§ **WHAT IS BEING ASKED**
Transcribe only the lines of the listing below from the one holding "## Run a live" through the one holding "aglio --theme-full-width -i", inclusive, without any change.

::::

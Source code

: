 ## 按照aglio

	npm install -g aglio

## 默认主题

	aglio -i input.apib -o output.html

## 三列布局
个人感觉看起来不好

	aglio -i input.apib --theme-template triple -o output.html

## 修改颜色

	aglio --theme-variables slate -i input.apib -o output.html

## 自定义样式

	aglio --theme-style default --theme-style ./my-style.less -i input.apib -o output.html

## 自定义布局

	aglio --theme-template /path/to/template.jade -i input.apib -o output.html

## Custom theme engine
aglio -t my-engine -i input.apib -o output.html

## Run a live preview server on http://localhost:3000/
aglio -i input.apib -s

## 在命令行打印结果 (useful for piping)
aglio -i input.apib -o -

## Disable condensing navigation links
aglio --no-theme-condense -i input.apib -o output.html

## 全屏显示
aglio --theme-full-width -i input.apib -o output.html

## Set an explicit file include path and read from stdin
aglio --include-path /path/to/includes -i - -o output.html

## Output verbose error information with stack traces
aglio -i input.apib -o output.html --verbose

::::

§ **SOLUTION**
## Run a live preview server on http://localhost:3000/
aglio -i input.apib -s

## 在命令行打印结果 (useful for piping)
aglio -i input.apib -o -

## Disable condensing navigation links
aglio --no-theme-condense -i input.apib -o output.html

## 全屏显示
aglio --theme-full-width -i input.apib -o output.html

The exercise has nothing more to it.